Say a current of 2 amps means that 2 coulombs of electric charge pass each point in a circuit every second. Then whenever you give pupils data, ask them to interpret it: the current is 2 amps; that means 2 coulombs per second. If the current is 5 amps, how much charge passes a given point in 10 minutes?
Advanced level ideas
In advanced courses, 1 amp is defined as the current which when flowing in each of two infinitely long parallel wires one metre apart produces a force of 2 x 10-7 newtons on each metre of either wire. That definition has two virtues: it reduces the number of arbitrary standard units and it makes it possible to carry out some very important calculations; e.g. the force on a current-carrying coil placed in a region near another current-carrying coil. This should not worry beginners to the subject.
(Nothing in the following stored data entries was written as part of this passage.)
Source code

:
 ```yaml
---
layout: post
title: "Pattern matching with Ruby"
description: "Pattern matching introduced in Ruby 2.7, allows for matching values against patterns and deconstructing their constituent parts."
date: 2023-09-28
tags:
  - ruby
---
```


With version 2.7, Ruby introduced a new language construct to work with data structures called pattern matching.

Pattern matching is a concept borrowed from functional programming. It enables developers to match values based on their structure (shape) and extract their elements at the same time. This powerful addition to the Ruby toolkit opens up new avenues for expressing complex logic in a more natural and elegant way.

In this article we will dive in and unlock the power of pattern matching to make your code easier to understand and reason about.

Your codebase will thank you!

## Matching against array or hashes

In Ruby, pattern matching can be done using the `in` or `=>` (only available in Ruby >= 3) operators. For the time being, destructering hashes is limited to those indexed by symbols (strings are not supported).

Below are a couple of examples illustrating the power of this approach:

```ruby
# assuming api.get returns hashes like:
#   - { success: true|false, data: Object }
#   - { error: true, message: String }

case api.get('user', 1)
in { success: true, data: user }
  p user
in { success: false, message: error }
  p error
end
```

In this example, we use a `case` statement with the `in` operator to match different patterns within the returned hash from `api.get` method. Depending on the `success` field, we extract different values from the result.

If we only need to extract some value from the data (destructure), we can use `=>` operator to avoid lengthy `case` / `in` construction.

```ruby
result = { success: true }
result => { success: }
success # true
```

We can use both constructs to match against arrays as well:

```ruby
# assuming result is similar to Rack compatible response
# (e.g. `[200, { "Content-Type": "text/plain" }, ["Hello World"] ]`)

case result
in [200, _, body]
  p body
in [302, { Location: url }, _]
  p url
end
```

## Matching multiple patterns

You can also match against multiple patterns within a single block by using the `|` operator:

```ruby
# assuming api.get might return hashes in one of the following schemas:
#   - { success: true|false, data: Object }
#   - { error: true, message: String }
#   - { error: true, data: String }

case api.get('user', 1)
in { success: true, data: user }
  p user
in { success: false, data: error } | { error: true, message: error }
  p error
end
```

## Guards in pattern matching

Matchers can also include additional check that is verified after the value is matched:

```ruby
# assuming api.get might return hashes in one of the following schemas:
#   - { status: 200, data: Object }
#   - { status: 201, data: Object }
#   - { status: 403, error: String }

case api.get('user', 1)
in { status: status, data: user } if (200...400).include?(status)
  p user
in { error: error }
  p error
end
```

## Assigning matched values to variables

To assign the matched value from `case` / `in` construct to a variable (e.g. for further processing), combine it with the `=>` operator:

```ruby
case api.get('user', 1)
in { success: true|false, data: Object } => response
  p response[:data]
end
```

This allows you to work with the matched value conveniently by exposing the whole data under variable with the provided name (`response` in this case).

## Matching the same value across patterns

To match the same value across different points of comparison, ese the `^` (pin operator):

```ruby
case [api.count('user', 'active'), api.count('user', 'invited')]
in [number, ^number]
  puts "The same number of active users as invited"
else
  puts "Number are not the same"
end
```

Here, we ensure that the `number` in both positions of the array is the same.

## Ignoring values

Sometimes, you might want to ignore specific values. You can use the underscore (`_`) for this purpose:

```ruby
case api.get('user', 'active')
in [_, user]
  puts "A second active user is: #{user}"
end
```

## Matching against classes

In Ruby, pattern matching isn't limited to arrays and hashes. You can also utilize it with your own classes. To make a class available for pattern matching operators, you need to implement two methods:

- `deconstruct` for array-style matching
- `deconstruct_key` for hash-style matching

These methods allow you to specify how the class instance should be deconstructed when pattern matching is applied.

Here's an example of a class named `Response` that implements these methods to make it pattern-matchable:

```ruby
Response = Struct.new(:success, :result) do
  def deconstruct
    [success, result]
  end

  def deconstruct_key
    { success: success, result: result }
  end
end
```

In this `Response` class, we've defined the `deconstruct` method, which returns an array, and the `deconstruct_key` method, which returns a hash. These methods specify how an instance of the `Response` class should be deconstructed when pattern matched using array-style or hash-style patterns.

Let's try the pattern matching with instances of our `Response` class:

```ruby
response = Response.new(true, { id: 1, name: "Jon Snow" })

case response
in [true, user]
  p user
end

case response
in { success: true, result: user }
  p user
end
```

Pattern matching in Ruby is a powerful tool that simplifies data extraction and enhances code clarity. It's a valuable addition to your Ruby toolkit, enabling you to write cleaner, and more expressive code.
Students may ask if a coulomb is the same kind of thing as an electron. Say that you can think of the electron as a very tiny particle which has a mass like any other piece of matter but also carries a charge. A coulomb is the charge of a vast number of electrons. In fact the size of an electron’s charge can be measured in coulombs; that means experimentally comparing two sizes, one electron charge and one coulomb of charge, i.e. Millikan’s experiment.
One electron charge = 1.6 x 10-19coulomb
One coulomb is 6 x 1018electron charges
A coulomb is always 6 x 1018 electron charges but in many cases of currents (e.g. in conducting solutions, in gases and in some semiconductors) some of those charges are negative and moving one way and the rest are effectively positive and are moving the opposite way.
If we were beginning the development of the science of electricity all over again in the twenty-first century, we might well take the electron charge as our basic unit instead of the coulomb. But electricity is too well established for us to make that change comfortably. Also the electron charge would prove far too small for convenient use in many practical applications.